Valencia se llena de color para honrar a la Virgen de los Desamparados : “Es el mejor sentimiento que una fallera puede experimentar”
El segundo día de ofrenda acoge a miles de falleros que recorren las calles con sus ramos con mucha emoción
“Es el mejor sentimiento que una fallera puede experimentar”. No son simplemente palabras, se trata de una emoción compartida por miles de valencianos y que hoy se ha hecho realidad. Desde las 15:30 horas de este martes, se ha podido disfrutar del segundo día de ofrenda, uno de los actos más esperados de las Fallas, en el que miles de falleros han desfilado con sus ramos entre lágrimas y sonrisas para completar el tapiz floral dedicado a la Mare de Déu dels Desamparats.
Un día como hoy queda grabado en la memoria de muchos valencianos. Devoción y tradición son palabras que acompañan una fecha como esta. Hay quienes han participado desde la infancia y quienes se incorporan por primera vez, pero el tiempo parece diluirse ante una experiencia que todos describen de forma similar: “al terminar la ofrenda se siente una emoción muy grande que se repite cada año”.
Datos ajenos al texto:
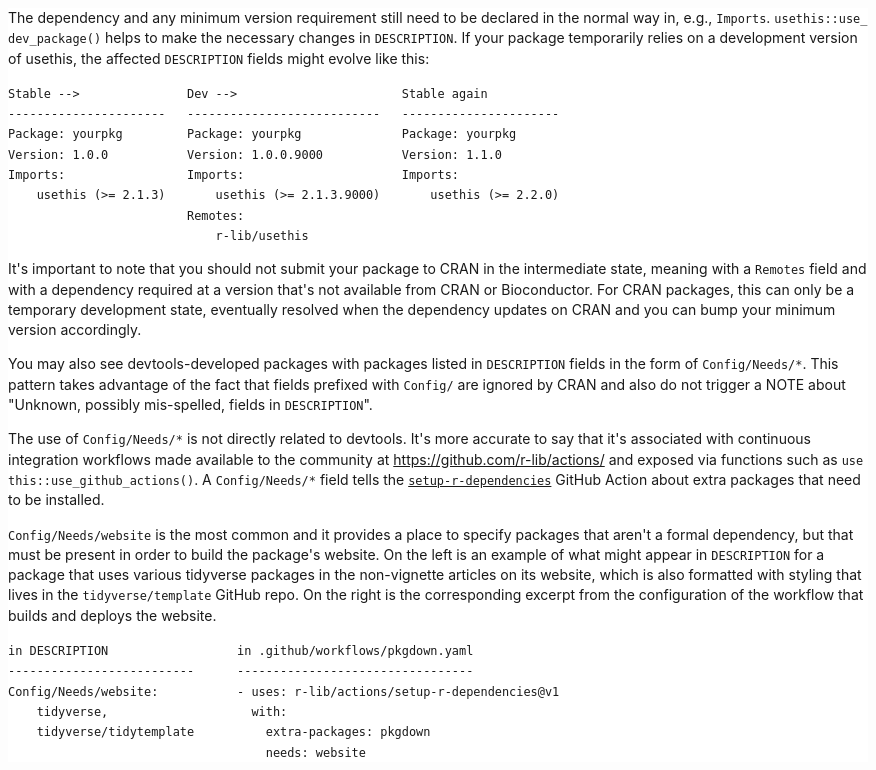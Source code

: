 

The dependency and any minimum version requirement still need to be declared in the normal way in, e.g., `Imports`.
`usethis::use_dev_package()` helps to make the necessary changes in `DESCRIPTION`.
If your package temporarily relies on a development version of usethis, the affected `DESCRIPTION` fields might evolve like this:



```
Stable -->               Dev -->                       Stable again
----------------------   ---------------------------   ----------------------
Package: yourpkg         Package: yourpkg              Package: yourpkg
Version: 1.0.0           Version: 1.0.0.9000           Version: 1.1.0
Imports:                 Imports:                      Imports: 
    usethis (>= 2.1.3)       usethis (>= 2.1.3.9000)       usethis (>= 2.2.0)
                         Remotes:   
                             r-lib/usethis 
```

It's important to note that you should not submit your package to CRAN in the intermediate state, meaning with a `Remotes` field and with a dependency required at a version that's not available from CRAN or Bioconductor.
For CRAN packages, this can only be a temporary development state, eventually resolved when the dependency updates on CRAN and you can bump your minimum version accordingly.

You may also see devtools-developed packages with packages listed in `DESCRIPTION` fields in the form of `Config/Needs/*`.
This pattern takes advantage of the fact that fields prefixed with `Config/` are ignored by CRAN and also do not trigger a NOTE about "Unknown, possibly mis-spelled, fields in `DESCRIPTION`".



The use of `Config/Needs/*` is not directly related to devtools.
It's more accurate to say that it's associated with continuous integration workflows made available to the community at <https://github.com/r-lib/actions/> and exposed via functions such as `usethis::use_github_actions()`.
A `Config/Needs/*` field tells the [`setup-r-dependencies`](https://github.com/r-lib/actions/tree/master/setup-r-dependencies#readme) GitHub Action about extra packages that need to be installed.

`Config/Needs/website` is the most common and it provides a place to specify packages that aren't a formal dependency, but that must be present in order to build the package's website.
On the left is an example of what might appear in `DESCRIPTION` for a package that uses various tidyverse packages in the non-vignette articles on its website, which is also formatted with styling that lives in the `tidyverse/template` GitHub repo.
On the right is the corresponding excerpt from the configuration of the workflow that builds and deploys the website.

```
in DESCRIPTION                  in .github/workflows/pkgdown.yaml
--------------------------      ---------------------------------
Config/Needs/website:           - uses: r-lib/actions/setup-r-dependencies@v1
    tidyverse,                    with:
    tidyverse/tidytemplate          extra-packages: pkgdown
                                    needs: website
```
Para muchos es algo “inexplicable, que hasta que no lo vives no lo sientes”. Las palabras se quedan cortas cuando intentan describir ese instante en el que se avanza entre aplausos, música y el murmullo de los allí presentes. Una “experiencia muy bonita, que te deja un nudo en la garganta, que ya no sabes ni que decir”. Testimonios que ponen de manifiesto la gran emoción que se ha sentido por las calles y que convierte este acto en un momento único dentro del calendario fallero.
Familias enteras y grupos de amigos han vivido juntos este recorrido: “nos hemos emocionado muchísimo, hemos estado llorando y la verdad que ha sido súper guay, estamos muy contentas”, relatan algunas falleras, poniendo voz a un sentimiento que va más allá de lo individual y se convierte en una experiencia compartida.
La ofrenda no solo pertenece a quienes han crecido en Valencia. Su capacidad de acogida se refleja también en quienes llegan desde otros puntos del país y hacen suya esta tradición: “Soy de Bilbao y llevo siete años saliendo en la ofrenda y la verdad aunque sea del País Vasco es todo un orgullo”. Un testimonio que evidencia cómo estas fiestas traspasan fronteras y se convierten en un punto de encuentro.
Incluso los más pequeños también ocupan un lugar especial en la ofrenda “es una experiencia muy bonita sobre todo cuando pasas por al lado de la virgen y ves todas las rosas colocadas”. Sus rostros llenos de ilusión, evidencia la gran costumbre y el por qué esta celebración sigue siendo tan significativa año tras año.
Al caer la noche, los allí presentes observan como el tapiz floral va transformándose con cada ramo. De esta manera, Valencia vuelve a vestirse de color y a brillar más que nunca, ya que detrás de cada pétalo hay una historia de cada uno de los participantes.